TRY IT:
All lines from the one that has "## onurcelik@me.com" onward to the end of the records below are to be returned exactly; pictures are to be skipped.

RECORD EXTRACTS:
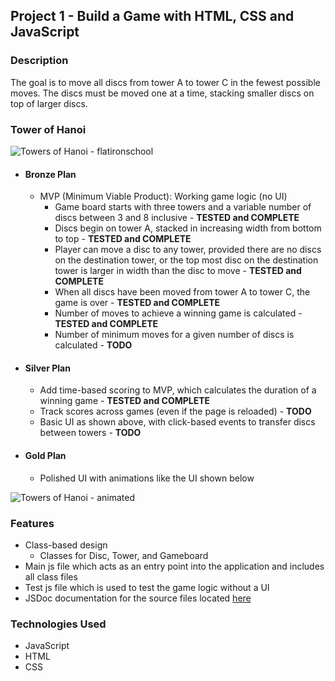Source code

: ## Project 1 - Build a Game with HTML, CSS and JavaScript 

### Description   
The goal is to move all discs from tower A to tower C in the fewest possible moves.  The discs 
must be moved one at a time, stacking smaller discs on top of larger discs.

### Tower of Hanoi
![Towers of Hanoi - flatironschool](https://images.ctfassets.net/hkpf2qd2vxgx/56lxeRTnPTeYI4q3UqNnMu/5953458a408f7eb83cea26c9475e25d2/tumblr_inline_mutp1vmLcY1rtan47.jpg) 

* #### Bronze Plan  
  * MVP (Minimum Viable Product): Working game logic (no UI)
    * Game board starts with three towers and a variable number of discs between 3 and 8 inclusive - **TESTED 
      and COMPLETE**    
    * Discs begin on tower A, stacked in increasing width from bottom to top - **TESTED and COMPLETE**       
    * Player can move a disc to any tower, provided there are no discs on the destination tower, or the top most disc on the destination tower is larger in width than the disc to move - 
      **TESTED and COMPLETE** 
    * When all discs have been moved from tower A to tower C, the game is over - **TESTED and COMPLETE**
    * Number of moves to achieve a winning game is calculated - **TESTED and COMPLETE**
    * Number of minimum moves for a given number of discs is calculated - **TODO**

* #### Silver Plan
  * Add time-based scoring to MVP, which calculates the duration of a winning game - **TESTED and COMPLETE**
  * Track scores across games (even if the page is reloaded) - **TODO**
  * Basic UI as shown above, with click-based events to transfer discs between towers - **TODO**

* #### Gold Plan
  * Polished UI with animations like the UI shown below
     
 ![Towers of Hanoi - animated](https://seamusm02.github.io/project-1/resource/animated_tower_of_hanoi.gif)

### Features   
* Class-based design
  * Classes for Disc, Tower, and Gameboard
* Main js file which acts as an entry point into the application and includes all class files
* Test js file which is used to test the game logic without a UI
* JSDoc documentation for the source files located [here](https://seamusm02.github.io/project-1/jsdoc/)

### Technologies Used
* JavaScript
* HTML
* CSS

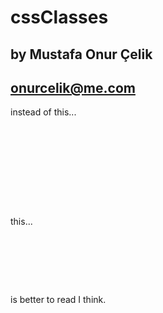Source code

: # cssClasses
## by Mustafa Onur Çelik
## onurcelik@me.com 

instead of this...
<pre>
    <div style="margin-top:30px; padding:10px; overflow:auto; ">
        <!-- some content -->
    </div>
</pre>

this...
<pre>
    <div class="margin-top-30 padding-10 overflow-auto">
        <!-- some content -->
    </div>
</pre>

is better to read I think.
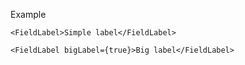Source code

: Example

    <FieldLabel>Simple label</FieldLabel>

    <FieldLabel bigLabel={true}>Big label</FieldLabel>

OUTPUT FOR THIS EXERCISE:
## onurcelik@me.com 

instead of this...
<pre>
    <div style="margin-top:30px; padding:10px; overflow:auto; ">
        <!-- some content -->
    </div>
</pre>

this...
<pre>
    <div class="margin-top-30 padding-10 overflow-auto">
        <!-- some content -->
    </div>
</pre>

is better to read I think.
Source code

: Example

    <FieldLabel>Simple label</FieldLabel>

    <FieldLabel bigLabel={true}>Big label</FieldLabel>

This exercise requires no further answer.